Lab notebooks are a real thing, and scientists actually keep them!
They are used for documentation, which feeds into publication.

PlatformTools/example-notebook-pages-l.jpg

1.5 Consistency and publication!

The classic paper model:
PlatformTools/cehc_publications_0.jpg
How to increase consistency, transparency, and computability in scientific publishing?

1.5.1 How to publish experimental data exploration code?

Goal: A communicative, transparent, easy-to-read, and actually executable publication.

1.5.2 Tools

A variety of data-focused documentation and publication tools.

Scientific publication is the one place literate programming really caught on:
https://en.wikipedia.org/wiki/Literate_programming
I do not think is in general a good idea for real code, coding, or development,
and should be reserved solely for publication venues, after you finish.

1.5.2.1 Jupyter

https://jupyter.org/
notebooks made this approach popular.
A type of lab-notebook for data analysis, that enabled more easily reproducible science!

Jupyter notebooks are NOT great for coding, implementation, early-stage programming,
NOR for real data exploration (in my opinion),
but they were a great start for improving the culture of transparent publication.
They are nicer for more polished documentation stages of coding data analysis.

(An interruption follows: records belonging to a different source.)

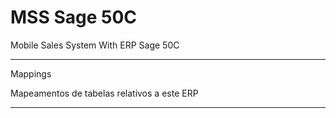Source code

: # MSS Sage 50C
Mobile Sales System With ERP Sage 50C

******************************************************************************

Mappings

Mapeamentos de tabelas relativos a este ERP

******************************************************************************
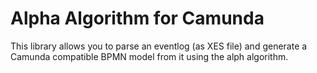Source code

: # Alpha Algorithm for Camunda

This library allows you to parse an eventlog (as XES file) and generate a Camunda compatible  BPMN model from it using the alph algorithm.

https://towardsdatascience.com/5-reasons-why-you-should-switch-from-jupyter-notebook-to-scripts-cb3535ba9c95
https://www.section.io/engineering-education/why-data-scientists-need-to-move-from-jupyter-notebooks-to-scripts/
https://towardsdatascience.com/5-reasons-why-jupyter-notebooks-suck-4dc201e27086
https://owainkenwayucl.github.io/2017/10/03/WhyIDontLikeNotebooks.html

Despite its widespread popularity, jupyter, and the ipynb format,
are both buggy and poorly programmed…
Thanks to Jupyter for kickstarting a trend,
and for the great high-level design/concept,
but the back-end implementation was technically bad.
Thus, I no longer recommend using .ipynb as your primary format
(perhaps a secondary format; see below).

Install

System repos:
There are multiple packages, named differently across distribution, so search:
$ sudo dnf/apt/zypper search jupyter
For example, install some, or all, of the results of the previous search:
$ sudo dnf/apt/zypper install jupyter-*

If you want a newer version, don’t have sudo access, or use system repositories,
then use:
To search:
Choose what you want, and install:
$ pip3 install --upgrade jupyterlab --user

1.5.2.2 Jupytext

https://jupytext.readthedocs.io
Provides a nice bandage fix for jupyter’s poor back-end.
Plain-text, and Jupyter notebook convertible.
Many formats, including .py file scripts.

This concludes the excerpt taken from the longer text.